Every line below that holds the word "specify" must be listed.

● **EXERCISE INPUTS**
• • • •

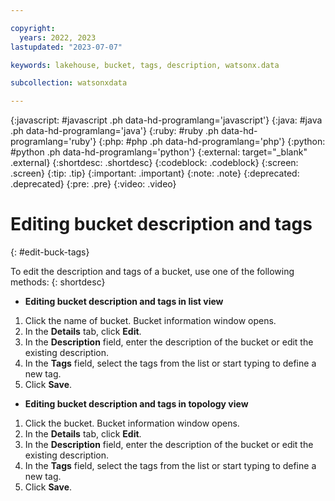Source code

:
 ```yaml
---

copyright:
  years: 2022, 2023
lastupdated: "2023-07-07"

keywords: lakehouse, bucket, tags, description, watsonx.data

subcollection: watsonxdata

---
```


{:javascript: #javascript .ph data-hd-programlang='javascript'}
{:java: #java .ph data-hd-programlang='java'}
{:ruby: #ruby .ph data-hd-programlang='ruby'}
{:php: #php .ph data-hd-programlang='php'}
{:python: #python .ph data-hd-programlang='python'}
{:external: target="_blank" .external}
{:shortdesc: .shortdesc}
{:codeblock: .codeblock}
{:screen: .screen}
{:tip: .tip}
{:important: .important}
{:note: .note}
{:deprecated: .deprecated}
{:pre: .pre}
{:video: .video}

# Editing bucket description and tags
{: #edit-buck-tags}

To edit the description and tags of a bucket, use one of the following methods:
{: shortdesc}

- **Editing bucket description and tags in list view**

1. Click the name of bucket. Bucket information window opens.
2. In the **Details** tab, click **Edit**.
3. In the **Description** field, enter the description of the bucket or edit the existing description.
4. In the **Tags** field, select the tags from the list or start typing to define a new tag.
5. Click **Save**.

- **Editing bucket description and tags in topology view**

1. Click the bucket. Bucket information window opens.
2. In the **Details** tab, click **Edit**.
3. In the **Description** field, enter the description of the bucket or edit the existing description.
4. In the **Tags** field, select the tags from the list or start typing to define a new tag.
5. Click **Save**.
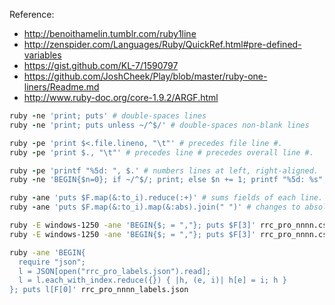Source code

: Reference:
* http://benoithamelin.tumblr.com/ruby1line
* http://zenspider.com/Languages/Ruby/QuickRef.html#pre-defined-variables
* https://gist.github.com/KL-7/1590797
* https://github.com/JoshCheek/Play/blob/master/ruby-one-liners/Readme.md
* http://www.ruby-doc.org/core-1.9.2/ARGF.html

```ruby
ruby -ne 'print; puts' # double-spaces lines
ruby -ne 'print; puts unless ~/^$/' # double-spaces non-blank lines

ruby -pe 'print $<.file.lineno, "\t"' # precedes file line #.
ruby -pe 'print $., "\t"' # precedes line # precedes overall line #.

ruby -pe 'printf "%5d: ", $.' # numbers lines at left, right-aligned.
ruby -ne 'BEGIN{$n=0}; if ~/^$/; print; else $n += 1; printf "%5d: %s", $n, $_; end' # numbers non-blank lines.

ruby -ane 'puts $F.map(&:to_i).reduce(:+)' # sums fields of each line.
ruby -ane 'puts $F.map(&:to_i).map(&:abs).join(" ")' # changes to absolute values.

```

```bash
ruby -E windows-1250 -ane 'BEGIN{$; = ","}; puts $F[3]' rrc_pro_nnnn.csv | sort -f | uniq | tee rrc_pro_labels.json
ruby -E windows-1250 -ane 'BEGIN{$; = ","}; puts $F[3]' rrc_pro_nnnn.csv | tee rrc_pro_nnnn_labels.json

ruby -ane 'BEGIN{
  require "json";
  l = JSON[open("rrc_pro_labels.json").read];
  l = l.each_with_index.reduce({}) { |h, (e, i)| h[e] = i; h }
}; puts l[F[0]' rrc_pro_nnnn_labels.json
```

• • • •

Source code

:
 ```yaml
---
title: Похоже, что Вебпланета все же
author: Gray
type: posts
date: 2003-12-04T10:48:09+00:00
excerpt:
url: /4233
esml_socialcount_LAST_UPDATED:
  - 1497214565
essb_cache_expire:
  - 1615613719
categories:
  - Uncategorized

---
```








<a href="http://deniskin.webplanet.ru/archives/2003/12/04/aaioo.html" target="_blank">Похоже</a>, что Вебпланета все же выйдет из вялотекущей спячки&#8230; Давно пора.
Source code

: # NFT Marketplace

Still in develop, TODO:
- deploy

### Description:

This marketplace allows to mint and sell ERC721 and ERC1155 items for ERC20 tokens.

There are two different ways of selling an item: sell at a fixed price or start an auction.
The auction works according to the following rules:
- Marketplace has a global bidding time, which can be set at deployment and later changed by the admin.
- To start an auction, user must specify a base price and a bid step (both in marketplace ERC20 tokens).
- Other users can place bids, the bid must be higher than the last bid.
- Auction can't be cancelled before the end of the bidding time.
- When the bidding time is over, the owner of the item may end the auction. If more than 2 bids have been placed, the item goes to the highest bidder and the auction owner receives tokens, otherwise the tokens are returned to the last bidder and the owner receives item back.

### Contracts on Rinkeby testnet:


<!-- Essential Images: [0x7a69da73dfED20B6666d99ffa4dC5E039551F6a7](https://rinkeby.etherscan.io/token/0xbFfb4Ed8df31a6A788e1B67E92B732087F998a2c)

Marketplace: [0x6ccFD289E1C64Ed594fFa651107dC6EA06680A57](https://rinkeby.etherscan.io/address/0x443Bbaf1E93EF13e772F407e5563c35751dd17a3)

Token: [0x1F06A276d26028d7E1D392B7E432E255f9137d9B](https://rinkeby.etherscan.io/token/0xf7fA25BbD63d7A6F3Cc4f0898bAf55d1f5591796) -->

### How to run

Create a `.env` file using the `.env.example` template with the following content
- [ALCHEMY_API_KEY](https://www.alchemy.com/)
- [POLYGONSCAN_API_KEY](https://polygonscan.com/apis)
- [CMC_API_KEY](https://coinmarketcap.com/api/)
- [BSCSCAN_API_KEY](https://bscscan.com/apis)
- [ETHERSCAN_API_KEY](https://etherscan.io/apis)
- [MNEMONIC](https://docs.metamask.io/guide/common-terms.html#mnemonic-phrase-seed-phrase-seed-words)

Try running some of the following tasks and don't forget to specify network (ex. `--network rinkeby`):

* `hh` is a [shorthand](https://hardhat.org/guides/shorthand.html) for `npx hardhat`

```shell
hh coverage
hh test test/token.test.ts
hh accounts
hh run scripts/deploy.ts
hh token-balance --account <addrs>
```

• • • •

● **COMPLETED EXERCISE**
- To start an auction, user must specify a base price and a bid step (both in marketplace ERC20 tokens).
Try running some of the following tasks and don't forget to specify network (ex. `--network rinkeby`):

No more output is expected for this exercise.